Jan Skutnik et al. vs. Rosella L. Monroe.
    AUGUST 16, 1956.
    Present: Flynn, C.J., Condon, Roberts, Andrews and Paolino, JJ.
   Andrews, J.

This bill in equity was brought by the owners of certain real estate on Broad street in Valley Falls in the town of Cumberland to restrain permanently the owner of adjoining real estate from trespassing upon land over which the respondent claims an easement. After a hearing-in the superior court on bill, answer and proof a decree was entered denying and dismissing the bill of complaint. From that decree complainants have appealed to this court.

A common ancestor in title of this land created by grant, for the benefit of the respondent’s land, a nine-foot easement of passage on and over complainants’ land next to the boundary between the two properties. It is not disputed that the conveyance to complainants was made subject to this easement.

The respondent had never used this easement but gave complainants notice of her intention to do so and this bill was brought to settle the rights of the parties. The complainants admitted that an easement created by grant is not lost by mere nonuser. They claim, however, that this easement was abandoned by .respondent and also that they have shown adverse user for more than ten years. The trial justice decided against complainants and stated in his re-script: “There is no evidence before the Court that the respondent or any ancestor in title, by word or act, showed any intention to voluntarily abandon or release the right to use the driveway southerly of respondent’s land.”

We are in agreement with this statement and in our opinion the decision is without error. The complainants first contend that the trial justice failed to consider the fact that respondent had erected an outdoor fireplace next to the boundary between the two properties, but it is clear from the evidence that this was on respondent’s own land and not on the nine-foot strip. Consequently it would not interfere with the use of the right of way and in our judgment this fact is no evidence of abandonment. The complainants further claim that there is now a chain link fence between the properties; that it was there before they bought their land in 1927; and that they have set out flowers and shrubs along that fence on their side. However, complainant Jan Skutnik admitted that the shrubbery and plants would not prevent the passage of an automobile along the nine-foot strip in dispute.

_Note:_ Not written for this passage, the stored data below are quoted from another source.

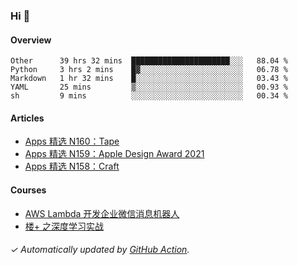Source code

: ### Hi 👋

#### Overview

<!--START_SECTION:waka-->
```text
Other      39 hrs 32 mins  ██████████████████████░░░   88.04 % 
Python     3 hrs 2 mins    █▓░░░░░░░░░░░░░░░░░░░░░░░   06.78 % 
Markdown   1 hr 32 mins    █░░░░░░░░░░░░░░░░░░░░░░░░   03.43 % 
YAML       25 mins         ▒░░░░░░░░░░░░░░░░░░░░░░░░   00.93 % 
sh         9 mins          ░░░░░░░░░░░░░░░░░░░░░░░░░   00.34 % 
```
<!--END_SECTION:waka-->

#### Articles

<!-- BLOG:START -->
- [Apps 精选 N160：Tape](https://huhuhang.com/post/product-hunt/product-hunt-n160)
- [Apps 精选 N159：Apple Design Award 2021](https://huhuhang.com/post/product-hunt/product-hunt-n159)
- [Apps 精选 N158：Craft](https://huhuhang.com/post/product-hunt/product-hunt-n158)
<!-- BLOG:END -->

#### Courses

<!-- SYL:START -->
- [AWS Lambda 开发企业微信消息机器人](https://lanqiao.cn/courses/2868)
- [楼+ 之深度学习实战](https://lanqiao.cn/courses/2617)
<!-- SYL:END -->

###### ✓ Automatically updated by [GitHub Action](https://github.com/huhuhang/huhuhang/actions).
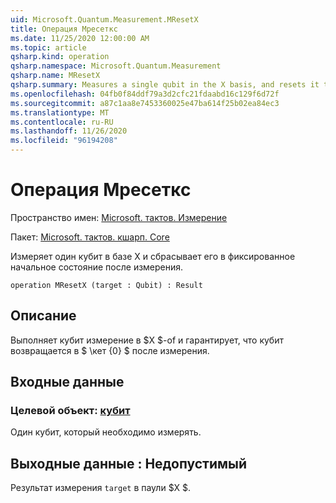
 ```yaml
---
uid: Microsoft.Quantum.Measurement.MResetX
title: Операция Мресеткс
ms.date: 11/25/2020 12:00:00 AM
ms.topic: article
qsharp.kind: operation
qsharp.namespace: Microsoft.Quantum.Measurement
qsharp.name: MResetX
qsharp.summary: Measures a single qubit in the X basis, and resets it to a fixed initial state following the measurement.
ms.openlocfilehash: 04fb0f84ddf79a3d2cfc21fdaabd16c129f6d72f
ms.sourcegitcommit: a87c1aa8e7453360025e47ba614f25b02ea84ec3
ms.translationtype: MT
ms.contentlocale: ru-RU
ms.lasthandoff: 11/26/2020
ms.locfileid: "96194208"
---
```

# <a name="mresetx-operation"></a>Операция Мресеткс

Пространство имен: [Microsoft. тактов. Измерение](xref:Microsoft.Quantum.Measurement)

Пакет: [Microsoft. тактов. кшарп. Core](https://nuget.org/packages/Microsoft.Quantum.QSharp.Core)


Измеряет один кубит в базе X и сбрасывает его в фиксированное начальное состояние после измерения.

```qsharp
operation MResetX (target : Qubit) : Result
```


## <a name="description"></a>Описание

Выполняет кубит измерение в $X $-of и гарантирует, что кубит возвращается в $ \кет {0} $ после измерения.

## <a name="input"></a>Входные данные

### <a name="target--qubit"></a>Целевой объект: [кубит](xref:microsoft.quantum.lang-ref.qubit)

Один кубит, который необходимо измерять.



## <a name="output--__invalidresult__"></a>Выходные данные __: <Result> Недопустимый__

Результат измерения `target` в паули $X $.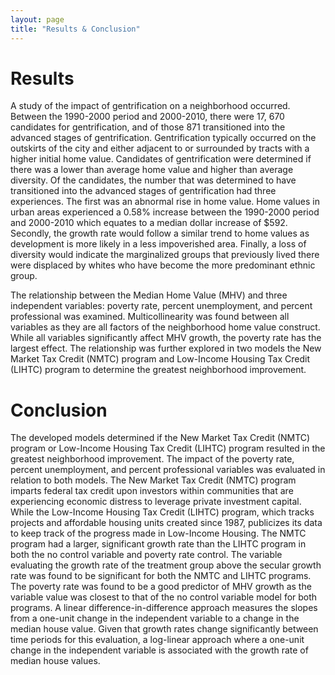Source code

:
 ```yaml
---
layout: page
title: "Results & Conclusion"
---
```


# Results
A study of the impact of gentrification on a neighborhood occurred. Between the 1990-2000 period and 2000-2010, there were 17, 670 candidates for gentrification, and of those 871 transitioned into the advanced stages of gentrification. Gentrification typically occurred on the outskirts of the city and either adjacent to or surrounded by tracts with a higher initial home value. Candidates of gentrification were determined if there was a lower than average home value and higher than average diversity. Of the candidates, the number that was determined to have transitioned into the advanced stages of gentrification had three experiences. The first was an abnormal rise in home value. Home values in urban areas experienced a 0.58% increase between the 1990-2000 period and 2000-2010 which equates to a median dollar increase of $592. Secondly, the growth rate would follow a similar trend to home values as development is more likely in a less impoverished area. Finally, a loss of diversity would indicate the marginalized groups that previously lived there were displaced by whites who have become the more predominant ethnic group. 
 
The relationship between the Median Home Value (MHV) and three independent variables: poverty rate, percent unemployment, and percent professional was examined. Multicollinearity was found between all variables as they are all factors of the neighborhood home value construct. While all variables significantly affect MHV growth, the poverty rate has the largest effect. The relationship was further explored in two models the New Market Tax Credit (NMTC) program and  Low-Income Housing Tax Credit (LIHTC) program to determine the greatest neighborhood improvement. 
 
 
# Conclusion
The developed models determined if the New Market Tax Credit (NMTC) program or  Low-Income Housing Tax Credit (LIHTC) program resulted in the greatest neighborhood improvement. The impact of the poverty rate, percent unemployment, and percent professional variables was evaluated in relation to both models. The New Market Tax Credit (NMTC) program imparts federal tax credit upon investors within communities that are experiencing economic distress to leverage private investment capital. While the Low-Income Housing Tax Credit (LIHTC) program, which tracks projects and affordable housing units created since 1987, publicizes its data to keep track of the progress made in Low-Income Housing. The NMTC program had a larger, significant growth rate than the LIHTC program in both the no control variable and poverty rate control. The variable evaluating the growth rate of the treatment group above the secular growth rate was found to be significant for both the NMTC and LIHTC programs. The poverty rate was found to be a good predictor of MHV growth as the variable value was closest to that of the no control variable model for both programs. A linear difference-in-difference approach measures the slopes from a one-unit change in the independent variable to a change in the median house value. Given that growth rates change significantly between time periods for this evaluation, a log-linear approach where a one-unit change in the independent variable is associated with the growth rate of median house values.
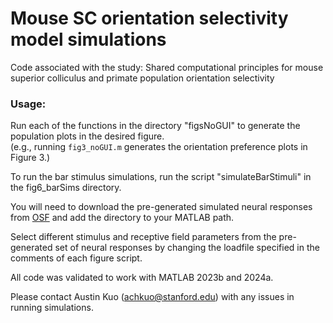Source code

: # Mouse SC orientation selectivity model simulations

Code associated with the study: Shared computational principles for mouse superior colliculus and primate population orientation selectivity

### Usage:

Run each of the functions in the directory "figsNoGUI" to generate the population plots in the desired figure. \
(e.g., running ```fig3_noGUI.m``` generates the orientation preference plots in Figure 3.)

To run the bar stimulus simulations, run the script "simulateBarStimuli" in the fig6_barSims directory.

You will need to download the pre-generated simulated neural responses from [OSF](https://osf.io/bu9cm/) and add the directory to your MATLAB path.

Select different stimulus and receptive field parameters from the pre-generated set of neural responses by changing the loadfile specified in the comments of each figure script.

All code was validated to work with MATLAB 2023b and 2024a.

Please contact Austin Kuo (achkuo@stanford.edu) with any issues in running simulations.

Philip M. Hak, for complainants.

Ambrose V. Aylward, for respondent.

Moreover it is significant that complainants built and still maintain a fence along their property on the street side with gates at the street end of this nine-foot strip, where there is also a driveway break in the pavement and where the sidewalk is graded down to the street. The complainant Jan Skutnik admitted that these gates were wide enough to accommodate an automobile. This is strong evidence of the recognition by complainants of the right of way over their land and it controverts their claim of adverse user.

The complainants’ appeal is denied and dismissed, the decree appealed from is affirmed, and the cause is remanded to the superior court for further proceedings.